In 2007 my girlfriend (now my wife) decided to take what we called the 24 challenge. That is, watch a full season of 24 in 24 hours. We decided to watch season 2 which begins at 8:00 am. So, we got up early on a Saturday morning and popped in the DVD and started along with the show at 8:00 am. We proceeded to start every episode in real time, corresponding to the show. This meant that we had about 15 minutes for break between each episode (the DVD's don't account for the commercials). By the middle of the night after about 18 hours of 24, we were considering skipping our 15 minute breaks and just watching straight through.
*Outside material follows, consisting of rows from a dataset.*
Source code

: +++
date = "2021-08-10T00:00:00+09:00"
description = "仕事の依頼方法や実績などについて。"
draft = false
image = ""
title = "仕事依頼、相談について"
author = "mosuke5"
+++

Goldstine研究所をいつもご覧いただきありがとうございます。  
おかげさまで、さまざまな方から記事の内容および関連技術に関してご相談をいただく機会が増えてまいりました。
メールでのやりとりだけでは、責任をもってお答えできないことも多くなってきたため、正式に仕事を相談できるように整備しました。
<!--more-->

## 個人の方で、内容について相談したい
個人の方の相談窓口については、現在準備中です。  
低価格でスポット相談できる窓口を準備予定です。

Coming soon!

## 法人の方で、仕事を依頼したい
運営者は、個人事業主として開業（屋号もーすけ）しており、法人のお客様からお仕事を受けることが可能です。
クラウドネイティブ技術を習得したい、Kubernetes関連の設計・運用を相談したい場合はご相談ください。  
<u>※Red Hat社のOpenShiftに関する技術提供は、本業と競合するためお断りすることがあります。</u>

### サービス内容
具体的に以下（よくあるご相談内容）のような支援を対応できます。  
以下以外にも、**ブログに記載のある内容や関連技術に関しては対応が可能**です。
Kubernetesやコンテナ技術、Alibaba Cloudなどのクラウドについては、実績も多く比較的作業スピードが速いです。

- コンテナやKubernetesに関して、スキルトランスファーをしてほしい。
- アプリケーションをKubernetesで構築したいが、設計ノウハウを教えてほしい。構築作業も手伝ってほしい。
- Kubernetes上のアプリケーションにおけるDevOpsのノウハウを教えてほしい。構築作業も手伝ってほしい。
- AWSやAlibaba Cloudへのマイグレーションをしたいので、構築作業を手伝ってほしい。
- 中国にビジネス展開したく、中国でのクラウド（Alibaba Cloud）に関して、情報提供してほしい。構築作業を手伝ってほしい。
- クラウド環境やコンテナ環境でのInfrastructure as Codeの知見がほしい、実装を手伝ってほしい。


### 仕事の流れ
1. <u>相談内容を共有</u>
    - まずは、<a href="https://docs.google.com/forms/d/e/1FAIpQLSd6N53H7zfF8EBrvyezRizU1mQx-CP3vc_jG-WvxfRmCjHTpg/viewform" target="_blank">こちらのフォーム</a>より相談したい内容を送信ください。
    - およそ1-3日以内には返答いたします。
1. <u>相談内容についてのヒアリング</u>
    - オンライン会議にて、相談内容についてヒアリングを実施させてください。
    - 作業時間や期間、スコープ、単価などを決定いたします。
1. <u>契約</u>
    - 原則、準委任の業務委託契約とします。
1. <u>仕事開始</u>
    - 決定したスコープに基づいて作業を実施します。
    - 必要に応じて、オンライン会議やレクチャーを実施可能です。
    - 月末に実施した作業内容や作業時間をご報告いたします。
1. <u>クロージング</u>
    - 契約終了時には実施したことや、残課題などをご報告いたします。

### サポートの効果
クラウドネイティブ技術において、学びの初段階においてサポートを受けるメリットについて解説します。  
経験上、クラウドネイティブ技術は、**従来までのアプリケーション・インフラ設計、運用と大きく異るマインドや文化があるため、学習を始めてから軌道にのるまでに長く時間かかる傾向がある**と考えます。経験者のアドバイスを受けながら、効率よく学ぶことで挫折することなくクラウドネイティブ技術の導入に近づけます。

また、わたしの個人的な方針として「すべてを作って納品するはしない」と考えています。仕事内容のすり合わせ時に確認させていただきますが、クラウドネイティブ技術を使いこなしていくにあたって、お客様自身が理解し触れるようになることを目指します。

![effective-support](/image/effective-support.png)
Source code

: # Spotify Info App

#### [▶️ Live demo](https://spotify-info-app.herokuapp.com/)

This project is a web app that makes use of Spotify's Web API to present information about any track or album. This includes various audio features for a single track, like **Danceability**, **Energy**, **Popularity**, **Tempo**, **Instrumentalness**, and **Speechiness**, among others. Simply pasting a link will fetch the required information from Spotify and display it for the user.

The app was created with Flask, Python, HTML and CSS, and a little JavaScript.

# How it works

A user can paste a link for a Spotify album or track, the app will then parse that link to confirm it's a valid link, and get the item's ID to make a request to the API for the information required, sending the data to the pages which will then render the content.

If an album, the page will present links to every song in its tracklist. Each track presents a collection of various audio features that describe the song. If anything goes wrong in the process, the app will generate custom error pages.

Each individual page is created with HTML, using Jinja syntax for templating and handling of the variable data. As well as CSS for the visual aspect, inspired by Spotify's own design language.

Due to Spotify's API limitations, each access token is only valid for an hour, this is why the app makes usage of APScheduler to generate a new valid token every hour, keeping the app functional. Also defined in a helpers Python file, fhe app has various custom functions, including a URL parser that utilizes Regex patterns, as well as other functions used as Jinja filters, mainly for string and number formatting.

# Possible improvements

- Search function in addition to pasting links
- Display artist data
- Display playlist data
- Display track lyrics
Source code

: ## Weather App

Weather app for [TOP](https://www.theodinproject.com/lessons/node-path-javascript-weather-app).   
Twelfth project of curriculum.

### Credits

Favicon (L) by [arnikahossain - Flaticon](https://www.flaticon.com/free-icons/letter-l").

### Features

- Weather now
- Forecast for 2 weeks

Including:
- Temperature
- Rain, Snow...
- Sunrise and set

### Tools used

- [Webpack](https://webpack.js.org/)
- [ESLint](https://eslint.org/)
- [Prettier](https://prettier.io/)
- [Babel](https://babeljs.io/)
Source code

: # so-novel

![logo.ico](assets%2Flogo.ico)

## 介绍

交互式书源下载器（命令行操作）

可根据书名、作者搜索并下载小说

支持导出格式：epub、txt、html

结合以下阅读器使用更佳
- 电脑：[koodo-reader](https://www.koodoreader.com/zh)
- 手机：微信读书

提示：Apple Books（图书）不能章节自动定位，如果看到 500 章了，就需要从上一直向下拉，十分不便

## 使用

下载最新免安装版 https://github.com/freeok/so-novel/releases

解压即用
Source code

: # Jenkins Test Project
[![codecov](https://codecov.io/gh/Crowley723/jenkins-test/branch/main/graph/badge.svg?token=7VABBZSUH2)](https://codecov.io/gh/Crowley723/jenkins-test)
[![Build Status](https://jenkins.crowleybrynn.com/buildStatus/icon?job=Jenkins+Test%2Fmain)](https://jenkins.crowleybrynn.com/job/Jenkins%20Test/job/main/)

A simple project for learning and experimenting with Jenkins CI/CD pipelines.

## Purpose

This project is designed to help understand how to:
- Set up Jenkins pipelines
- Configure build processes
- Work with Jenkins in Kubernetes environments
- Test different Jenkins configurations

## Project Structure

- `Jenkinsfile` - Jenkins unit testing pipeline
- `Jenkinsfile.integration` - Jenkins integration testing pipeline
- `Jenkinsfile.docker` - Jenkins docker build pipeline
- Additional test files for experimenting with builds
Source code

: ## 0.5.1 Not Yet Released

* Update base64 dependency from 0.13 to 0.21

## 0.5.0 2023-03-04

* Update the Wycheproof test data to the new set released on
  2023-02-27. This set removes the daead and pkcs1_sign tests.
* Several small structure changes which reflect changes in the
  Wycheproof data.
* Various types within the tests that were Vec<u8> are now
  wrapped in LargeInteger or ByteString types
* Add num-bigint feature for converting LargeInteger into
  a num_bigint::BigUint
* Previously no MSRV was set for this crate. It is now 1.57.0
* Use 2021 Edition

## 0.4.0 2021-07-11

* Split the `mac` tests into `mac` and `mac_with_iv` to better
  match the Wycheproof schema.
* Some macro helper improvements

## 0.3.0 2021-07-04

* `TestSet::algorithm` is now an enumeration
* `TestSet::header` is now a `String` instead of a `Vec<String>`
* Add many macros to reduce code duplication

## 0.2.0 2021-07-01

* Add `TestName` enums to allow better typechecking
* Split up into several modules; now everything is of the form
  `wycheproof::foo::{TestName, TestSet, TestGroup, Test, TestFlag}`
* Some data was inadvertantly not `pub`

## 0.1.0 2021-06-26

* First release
That would have got us to bed about an hour and a half earlier. As it was, we stayed strong, kept our schedule and finished the season at about 7:45 on Sunday morning. The last few episodes were a blur and the breaks now consisted of calisthenics to stay awake. In the end, a great experience, but one that I am not eager to repeat. So, what makes 24 so great? It is a formula show. It is not complicated. Follow the formula and keep the audience happy. So, what is the formula?
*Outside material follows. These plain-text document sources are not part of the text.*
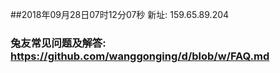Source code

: ##2018年09月28日07时12分07秒 新址: 159.65.89.204
### 兔友常见问题及解答: https://github.com/wanggonging/d/blob/w/FAQ.md
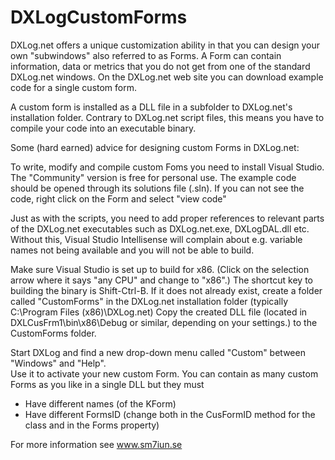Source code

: # DXLogCustomForms
DXLog.net offers a unique customization ability in that you can design your own "subwindows" 
also referred to as Forms. A Form can contain information, data or metrics that you do not 
get from one of the standard DXLog.net windows. On the DXLog.net web site you can download 
example code for a single custom form. 

A custom form is installed as a DLL file in a subfolder to DXLog.net's installation folder. 
Contrary to DXLog.net script files, this means you have to compile your code into an executable 
binary. 

Some (hard earned) advice for designing custom Forms in DXLog.net:

To write, modify and compile custom Foms you need to install Visual Studio. The "Community" version 
is free for personal use. The example code should be opened through its solutions file (.sln). 
If you can not see the code, right click on the Form and select "view code"

Just as with the scripts, you need to add proper references to relevant parts of the DXLog.net 
executables such as DXLog.net.exe, DXLogDAL.dll etc. Without this, Visual Studio Intellisense
will complain about e.g. variable names not being available and you will not be able to build.

Make sure Visual Studio is set up to build for x86. (Click on the selection arrow where it says 
"any CPU" and change to "x86".) The shortcut key to building the binary is Shift-Ctrl-B. 
If it does not already exist, create a folder called "CustomForms" in the DXLog.net 
installation folder (typically C:\Program Files (x86)\DXLog.net)
Copy the created DLL file (located in DXLCusFrm1\bin\x86\Debug or similar, depending on your 
settings.) to the CustomForms folder.

Start DXLog and find a new drop-down menu called "Custom" between "Windows" and "Help".  
Use it to activate your new custom Form. You can contain as many custom Forms as you like 
in a single DLL but they must 

* Have different names (of the KForm)
* Have different FormsID (change both in the CusFormID method for the class and in the Forms property)

For more information see www.sm7iun.se

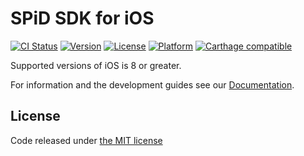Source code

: SPiD SDK for iOS
================
[![CI Status](http://img.shields.io/travis/schibsted/sdk-ios.svg?style=flat)](https://travis-ci.org/schibsted/sdk-ios)
[![Version](https://img.shields.io/cocoapods/v/SPiDSDK.svg?style=flat)](http://cocoapods.org/pods/SPiDSDK)
[![License](https://img.shields.io/cocoapods/l/SPiDSDK.svg?style=flat)](http://cocoapods.org/pods/SPiDSDK)
[![Platform](https://img.shields.io/cocoapods/p/SPiDSDK.svg?style=flat)](http://cocoapods.org/pods/SPiDSDK)
[![Carthage compatible](https://img.shields.io/badge/Carthage-compatible-4BC51D.svg?style=flat)](https://github.com/Carthage/Carthage)

Supported versions of iOS is 8 or greater.

For information and the development guides see our [Documentation](http://schibsted.github.com/http://schibsted.github.io/SPiDSDK "Documentation").

<h2>License</h2>
<p>Code released under <a href="https://github.com/schibsted/SPiDSDK/blob/master/LICENSE.md">the MIT license</a></p>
First rule of 24: Jack is always right. Jack has an infallible moral compass. Everyone else gets conflicted from time to time, but Jack is steady and never has to debate a decision. He just knows what to do. So, you can determine the relative goodness or badness of any character on 24 based upon their current relation to and opinion of Jack.
Rule number two, don't ever disagree with Jack. If Jack says it needs to be done, do it.
Third rule of 24, there will always be at least one mole at CTU (counter terrorism unit), and somehow, they always manage to shock the audience.
Fourth rule of 24, there are always two and only two plot lines in 24 (with one exception, see below on how to ruin a season of 24) There is always a bait and switch. The show begins with a terrorism attack or credible threat of one. The first part of the show consists of stop this imminent terrorist attack. This plot line usually comes to a climax somewhere near the 12th hour. For example, the nuclear bomb that Jack has been chasing for the entire season in season 2 is harmlessly detonated in the desert at the end of hour 12. Then, the switch. The plot then moves to the conspiracy behind the attack, as Jack investigates deeper and deeper into this conspiracy usually finding members of the US or other major governments that are ultimately responsible for the attack.
Fifth rule of 24: if the terrorists are Islamic, they are ultimately either too stupid to have really planned it, or they lacked the resources to do so themselves. There is always some other less politically incorrect entity pulling the strings. I think this is the way that the show has walked the PC tightrope of not shying away from Islamic terrorism, while at the same time not making them ultimately responsible.
Sixth rule of 24, with only a couple of exceptions, all women are either stupid or evil. Season 1: Jack's wife and daughter are so dumb that it is at times hilarious, and at other times downright annoying. Also season one, the only smart girl is Nina, who turns out to be evil. Possible exceptions to this rule: Michelle Dessler, but, once you got to really like her, they killed her off. Same goes for Renee Walker, she rocks, so she gets dead. President Taylor in seasons six and seven but now she is possibly turning evil. The best exception: Chloe O'Brien, one of the best characters on 24.
Seventh rule of 24: dead people stay dead, or should. If someone dies in 24, and we actually see them die, they stay dead, no matter how much we loved them. There is one exception, which I will discuss later in my section of how to ruin a 24 season.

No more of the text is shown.